On aurait tort de penser que cet excès de machinisme et de technologie est dû au seul fait de décideurs "en haut lieu" ou de technocrates. Nous en sommes tous plus ou moins responsables, car pour ne pas nous fatiguer ou pour gagner du temps, nous avons tendance à utiliser des machines ou des accessoires dont nous pourrions nous passer. Pour prendre un exemple parmi d'autres, est-il vraiment raisonnable, dans un grand magasin, de faire soi-même le compte de ses achats sur une machine, sous prétexte de ne pas vouloir "perdre" quelques minutes dans une file d'attente ? N'est-il pas préférable de patienter un peu et de permettre ainsi à un caissier ou une caissière de conserver son travail ? De même, n'est-il pas mieux d'enregistrer son vol auprès d'un hôte ou d'une hôtesse d'accueil que sur une "borne d’enregistrement" on ne peut plus impersonnelle ? A chacun sa réponse, mais aussi sa part de responsabilité dans le chômage et dans la déshumanisation de la société.

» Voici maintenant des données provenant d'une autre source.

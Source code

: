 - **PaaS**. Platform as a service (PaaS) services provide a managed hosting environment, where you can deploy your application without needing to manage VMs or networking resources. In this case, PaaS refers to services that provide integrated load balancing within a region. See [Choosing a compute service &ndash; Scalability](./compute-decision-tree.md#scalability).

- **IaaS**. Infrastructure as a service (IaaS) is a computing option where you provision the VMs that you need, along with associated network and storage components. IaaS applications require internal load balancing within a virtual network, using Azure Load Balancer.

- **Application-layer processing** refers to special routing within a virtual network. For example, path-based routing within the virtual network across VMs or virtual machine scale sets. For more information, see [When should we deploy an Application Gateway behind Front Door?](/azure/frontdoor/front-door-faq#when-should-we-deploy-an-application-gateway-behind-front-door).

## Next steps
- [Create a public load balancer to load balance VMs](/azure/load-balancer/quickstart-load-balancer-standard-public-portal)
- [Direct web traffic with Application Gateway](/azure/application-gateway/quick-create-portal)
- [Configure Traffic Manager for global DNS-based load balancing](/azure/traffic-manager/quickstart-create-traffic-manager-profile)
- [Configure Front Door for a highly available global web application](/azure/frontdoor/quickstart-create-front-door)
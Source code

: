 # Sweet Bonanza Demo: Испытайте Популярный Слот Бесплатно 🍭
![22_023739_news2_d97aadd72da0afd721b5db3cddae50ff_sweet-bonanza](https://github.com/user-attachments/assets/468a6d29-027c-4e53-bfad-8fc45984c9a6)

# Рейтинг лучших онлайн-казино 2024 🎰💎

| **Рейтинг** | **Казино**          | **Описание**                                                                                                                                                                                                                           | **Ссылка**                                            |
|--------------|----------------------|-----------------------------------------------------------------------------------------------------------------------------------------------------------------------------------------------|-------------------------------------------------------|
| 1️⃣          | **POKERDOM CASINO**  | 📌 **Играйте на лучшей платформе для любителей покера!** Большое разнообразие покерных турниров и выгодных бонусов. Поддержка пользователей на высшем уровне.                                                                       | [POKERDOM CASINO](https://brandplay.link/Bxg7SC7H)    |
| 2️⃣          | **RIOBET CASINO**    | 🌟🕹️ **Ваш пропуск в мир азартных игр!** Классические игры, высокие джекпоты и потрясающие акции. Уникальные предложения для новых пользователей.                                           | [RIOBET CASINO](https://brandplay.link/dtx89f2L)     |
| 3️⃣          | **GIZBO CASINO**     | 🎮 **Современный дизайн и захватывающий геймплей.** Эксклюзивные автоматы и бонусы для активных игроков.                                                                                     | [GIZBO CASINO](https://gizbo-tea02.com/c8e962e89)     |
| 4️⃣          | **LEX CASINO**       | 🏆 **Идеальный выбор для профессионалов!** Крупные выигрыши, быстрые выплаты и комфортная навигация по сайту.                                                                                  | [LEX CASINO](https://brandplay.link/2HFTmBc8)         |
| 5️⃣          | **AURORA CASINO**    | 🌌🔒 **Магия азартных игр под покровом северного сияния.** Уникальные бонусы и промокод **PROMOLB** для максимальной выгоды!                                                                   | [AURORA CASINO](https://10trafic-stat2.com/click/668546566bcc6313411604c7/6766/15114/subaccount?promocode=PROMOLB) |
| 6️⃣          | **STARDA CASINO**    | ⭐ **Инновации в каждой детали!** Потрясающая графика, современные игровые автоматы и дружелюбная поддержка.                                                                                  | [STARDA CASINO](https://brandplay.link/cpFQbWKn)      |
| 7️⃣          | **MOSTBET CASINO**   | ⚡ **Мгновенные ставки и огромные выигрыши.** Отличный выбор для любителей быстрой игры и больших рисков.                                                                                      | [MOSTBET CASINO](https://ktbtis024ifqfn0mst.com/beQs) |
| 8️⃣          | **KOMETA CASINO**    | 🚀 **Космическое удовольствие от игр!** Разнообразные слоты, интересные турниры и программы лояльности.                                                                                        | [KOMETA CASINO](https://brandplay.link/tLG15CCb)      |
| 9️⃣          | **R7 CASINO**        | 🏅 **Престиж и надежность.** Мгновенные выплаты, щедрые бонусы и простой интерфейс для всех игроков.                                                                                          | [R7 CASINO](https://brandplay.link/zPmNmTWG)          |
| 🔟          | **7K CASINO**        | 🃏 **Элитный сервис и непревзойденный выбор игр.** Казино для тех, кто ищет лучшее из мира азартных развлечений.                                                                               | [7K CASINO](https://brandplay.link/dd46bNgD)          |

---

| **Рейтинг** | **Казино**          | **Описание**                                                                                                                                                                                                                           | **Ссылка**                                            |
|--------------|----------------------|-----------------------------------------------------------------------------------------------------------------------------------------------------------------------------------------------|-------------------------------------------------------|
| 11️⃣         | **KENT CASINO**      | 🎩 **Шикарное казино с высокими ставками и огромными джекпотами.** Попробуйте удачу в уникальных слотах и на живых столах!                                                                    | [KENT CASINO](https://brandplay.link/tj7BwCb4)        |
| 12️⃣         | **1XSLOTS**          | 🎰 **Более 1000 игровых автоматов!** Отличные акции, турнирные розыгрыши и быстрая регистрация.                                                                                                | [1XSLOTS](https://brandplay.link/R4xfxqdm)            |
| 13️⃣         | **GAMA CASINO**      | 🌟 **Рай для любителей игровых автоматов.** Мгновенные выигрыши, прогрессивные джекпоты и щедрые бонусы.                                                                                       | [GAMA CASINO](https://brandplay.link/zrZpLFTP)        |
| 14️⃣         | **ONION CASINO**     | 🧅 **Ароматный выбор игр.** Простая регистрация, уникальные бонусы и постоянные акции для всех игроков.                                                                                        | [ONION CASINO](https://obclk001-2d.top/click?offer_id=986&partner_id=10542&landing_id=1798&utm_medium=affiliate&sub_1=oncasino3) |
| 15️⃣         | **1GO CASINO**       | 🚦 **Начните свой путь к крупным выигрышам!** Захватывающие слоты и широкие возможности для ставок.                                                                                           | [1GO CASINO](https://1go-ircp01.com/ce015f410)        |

Certes, un retour en arrière semble impossible. Et pourtant, est-il si absurde d'envisager que l'on remette des êtres humains à la place de certaines machines ? De nos jours, on prône la rapidité et la facilité en tout et pour tout, ce qui, de mon point de vue, nous rend de plus en plus impatients et paresseux. Sommes-nous pour autant plus disponibles, plus aimables, plus heureux ? Naturellement, (re)mettre l'être humain à la place de la machine où il serait sage de le faire ne réglerait pas totalement le problème du chômage. Mais cela (re)créerait de nombreux emplois, (ré)humaniserait la société et (re)donnerait le sens des valeurs. A l'inverse, poursuivre dans la direction actuelle ne fera qu'accroître l'individualisme ambiant et aboutira à un monde sans âme, conditionné par la course au progrès technologique et informatique. Et quand on sait que des ingénieurs s'emploient à mettre au point des robots humanoïdes pouvant effectuer nombre de tâches domestiques, ménagères et plus largement manuelles, on peut se demander si dans l'avenir, les machines n'auront pas plus de travail que les humains ?
Commentaires
Le goût de l'avenir : une volonté de le construire plutôt que de le subir. Une prise de conscience est en train de s'opérer : on ne peut plus continuer sur ce vélo fou en se disant que si l'on arrête de pédaler on tombe. La première valeur de l'entreprise, c'est son capital humain. C'est vrai aussi pour l'économie. L'Europe ferait bien de s'en souvenir. Cordialement.
Il est certain que le machinisme au travail a son utilité. Le drame est le chômage causé par ce machinisme excessif. Il est aussi certain que les humains ont à retrouver une place plus grande dans le monde du travail à la place ou autour des machines... Il me semble que parfois, avoir une activité manuelle (rémunérée ou non...) est bénéfique à beaucoup de points de vue...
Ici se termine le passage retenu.